WORK INSTRUCTIONS ->
Scan the entries below for "above" and copy each line that holds it.

◇ ◇ ◇ ◇ ◇

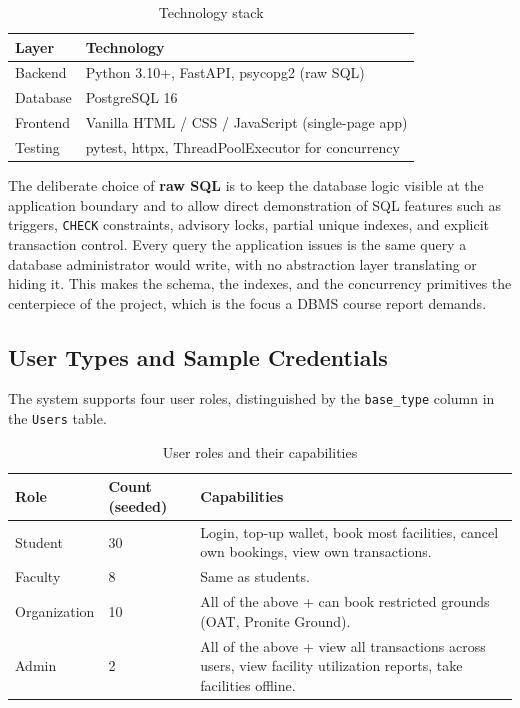 \documentclass[11pt,a4paper]{article}
\begin{document}
\begin{table}[H]
\centering
\begin{tabularx}{0.8\textwidth}{lX}
\toprule
\textbf{Layer} & \textbf{Technology} \\
\midrule
Backend         & Python 3.10+, FastAPI, psycopg2 (raw SQL) \\
Database        & PostgreSQL 16 \\
Frontend        & Vanilla HTML / CSS / JavaScript (single-page app) \\
Testing         & pytest, httpx, ThreadPoolExecutor for concurrency \\
\bottomrule
\end{tabularx}
\caption{Technology stack}
\end{table}

The deliberate choice of \textbf{raw SQL} is to keep the database logic visible at the application boundary and to allow direct demonstration of SQL features such as triggers, \texttt{CHECK} constraints, advisory locks, partial unique indexes, and explicit transaction control. Every query the application issues is the same query a database administrator would write, with no abstraction layer translating or hiding it. This makes the schema, the indexes, and the concurrency primitives the centerpiece of the project, which is the focus a DBMS course report demands.

\subsection{User Types and Sample Credentials}

The system supports four user roles, distinguished by the \texttt{base\_type} column in the \texttt{Users} table.

\begin{table}[H]
\centering
\begin{tabularx}{\textwidth}{llX}
\toprule
\textbf{Role} & \textbf{Count (seeded)} & \textbf{Capabilities} \\
\midrule
Student        & 30 & Login, top-up wallet, book most facilities, cancel own bookings, view own transactions. \\
Faculty        & 8  & Same as students. \\
Organization   & 10 & All of the above + can book restricted grounds (OAT, Pronite Ground). \\
Admin          & 2  & All of the above + view all transactions across users, view facility utilization reports, take facilities offline. \\
\bottomrule
\end{tabularx}
\caption{User roles and their capabilities}
\end{table}
\end{document}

◇ ◇ ◇ ◇ ◇

SOLUTION TO THIS PROBLEM ->
Organization   & 10 & All of the above + can book restricted grounds (OAT, Pronite Ground). \\
Admin          & 2  & All of the above + view all transactions across users, view facility utilization reports, take facilities offline. \\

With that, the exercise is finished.